> WORK ORDER
Omit the pictures and output every entry below exactly as written.

> RECORDS SUPPLIED
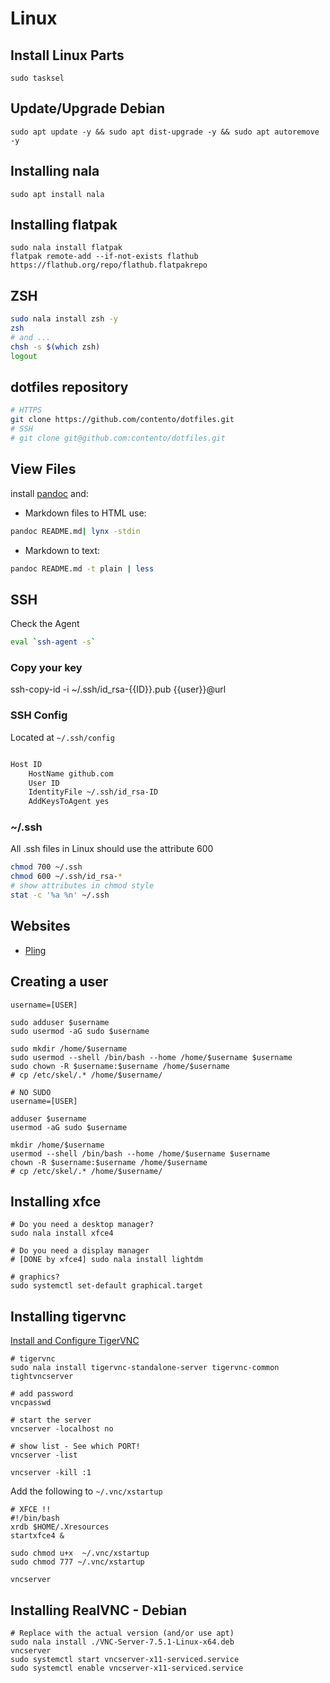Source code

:# Linux

## Install Linux Parts

```shell
sudo tasksel
```

## Update/Upgrade Debian

```shell
sudo apt update -y && sudo apt dist-upgrade -y && sudo apt autoremove -y
```

## Installing nala

```shell
sudo apt install nala
```

## Installing flatpak

```shell
sudo nala install flatpak
flatpak remote-add --if-not-exists flathub https://flathub.org/repo/flathub.flatpakrepo
```

## ZSH

```bash
sudo nala install zsh -y
zsh
# and ...
chsh -s $(which zsh)
logout
```

## dotfiles repository

```bash
# HTTPS
git clone https://github.com/contento/dotfiles.git
# SSH
# git clone git@github.com:contento/dotfiles.git
```

## View Files

install [pandoc](https://pandoc.org/) and:

* Markdown files to HTML use:

```bash
pandoc README.md| lynx -stdin
```

* Markdown to text:

```bash
pandoc README.md -t plain | less
```

## SSH

Check the Agent

```bash
eval `ssh-agent -s`
```

### Copy your key

 ssh-copy-id -i ~/.ssh/id_rsa-{{ID}}.pub {{user}}@url

### SSH Config

Located at `~/.ssh/config`

```bash

Host ID
    HostName github.com
    User ID
    IdentityFile ~/.ssh/id_rsa-ID
    AddKeysToAgent yes
```

### ~/.ssh

All .ssh files in Linux should use the attribute 600

```bash
chmod 700 ~/.ssh
chmod 600 ~/.ssh/id_rsa-*
# show attributes in chmod style
stat -c '%a %n' ~/.ssh
```

## Websites

* [Pling](https://www.pling.com/)

## Creating a user

```shell
username=[USER]

sudo adduser $username
sudo usermod -aG sudo $username

sudo mkdir /home/$username
sudo usermod --shell /bin/bash --home /home/$username $username
sudo chown -R $username:$username /home/$username
# cp /etc/skel/.* /home/$username/

# NO SUDO
username=[USER]

adduser $username
usermod -aG sudo $username

mkdir /home/$username
usermod --shell /bin/bash --home /home/$username $username
chown -R $username:$username /home/$username
# cp /etc/skel/.* /home/$username/
```
## Installing xfce

```shell
# Do you need a desktop manager?
sudo nala install xfce4

# Do you need a display manager
# [DONE by xfce4] sudo nala install lightdm

# graphics?
sudo systemctl set-default graphical.target
```

## Installing tigervnc

[Install and Configure TigerVNC](https://computingforgeeks.com/install-and-configure-tigervnc-vnc-server-on-debian/)

```shell
# tigervnc
sudo nala install tigervnc-standalone-server tigervnc-common tightvncserver

# add password
vncpasswd

# start the server
vncserver -localhost no

# show list - See which PORT!
vncserver -list 

vncserver -kill :1
```

Add the following to `~/.vnc/xstartup`

```shell
# XFCE !!
#!/bin/bash
xrdb $HOME/.Xresources
startxfce4 &
```

```shell
sudo chmod u+x  ~/.vnc/xstartup 
sudo chmod 777 ~/.vnc/xstartup

vncserver
```

## Installing RealVNC - Debian

```shell
# Replace with the actual version (and/or use apt)
sudo nala install ./VNC-Server-7.5.1-Linux-x64.deb
vncserver
sudo systemctl start vncserver-x11-serviced.service
sudo systemctl enable vncserver-x11-serviced.service

```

> ANSWER SECTION
Source code

:# Linux

## Install Linux Parts

```shell
sudo tasksel
```

## Update/Upgrade Debian

```shell
sudo apt update -y && sudo apt dist-upgrade -y && sudo apt autoremove -y
```

## Installing nala

```shell
sudo apt install nala
```

## Installing flatpak

```shell
sudo nala install flatpak
flatpak remote-add --if-not-exists flathub https://flathub.org/repo/flathub.flatpakrepo
```

## ZSH

```bash
sudo nala install zsh -y
zsh
# and ...
chsh -s $(which zsh)
logout
```

## dotfiles repository

```bash
# HTTPS
git clone https://github.com/contento/dotfiles.git
# SSH
# git clone git@github.com:contento/dotfiles.git
```

## View Files

install [pandoc](https://pandoc.org/) and:

* Markdown files to HTML use:

```bash
pandoc README.md| lynx -stdin
```

* Markdown to text:

```bash
pandoc README.md -t plain | less
```

## SSH

Check the Agent

```bash
eval `ssh-agent -s`
```

### Copy your key

 ssh-copy-id -i ~/.ssh/id_rsa-{{ID}}.pub {{user}}@url

### SSH Config

Located at `~/.ssh/config`

```bash

Host ID
    HostName github.com
    User ID
    IdentityFile ~/.ssh/id_rsa-ID
    AddKeysToAgent yes
```

### ~/.ssh

All .ssh files in Linux should use the attribute 600

```bash
chmod 700 ~/.ssh
chmod 600 ~/.ssh/id_rsa-*
# show attributes in chmod style
stat -c '%a %n' ~/.ssh
```

## Websites

* [Pling](https://www.pling.com/)

## Creating a user

```shell
username=[USER]

sudo adduser $username
sudo usermod -aG sudo $username

sudo mkdir /home/$username
sudo usermod --shell /bin/bash --home /home/$username $username
sudo chown -R $username:$username /home/$username
# cp /etc/skel/.* /home/$username/

# NO SUDO
username=[USER]

adduser $username
usermod -aG sudo $username

mkdir /home/$username
usermod --shell /bin/bash --home /home/$username $username
chown -R $username:$username /home/$username
# cp /etc/skel/.* /home/$username/
```
## Installing xfce

```shell
# Do you need a desktop manager?
sudo nala install xfce4

# Do you need a display manager
# [DONE by xfce4] sudo nala install lightdm

# graphics?
sudo systemctl set-default graphical.target
```

## Installing tigervnc

[Install and Configure TigerVNC](https://computingforgeeks.com/install-and-configure-tigervnc-vnc-server-on-debian/)

```shell
# tigervnc
sudo nala install tigervnc-standalone-server tigervnc-common tightvncserver

# add password
vncpasswd

# start the server
vncserver -localhost no

# show list - See which PORT!
vncserver -list 

vncserver -kill :1
```

Add the following to `~/.vnc/xstartup`

```shell
# XFCE !!
#!/bin/bash
xrdb $HOME/.Xresources
startxfce4 &
```

```shell
sudo chmod u+x  ~/.vnc/xstartup 
sudo chmod 777 ~/.vnc/xstartup

vncserver
```

## Installing RealVNC - Debian

```shell
# Replace with the actual version (and/or use apt)
sudo nala install ./VNC-Server-7.5.1-Linux-x64.deb
vncserver
sudo systemctl start vncserver-x11-serviced.service
sudo systemctl enable vncserver-x11-serviced.service

```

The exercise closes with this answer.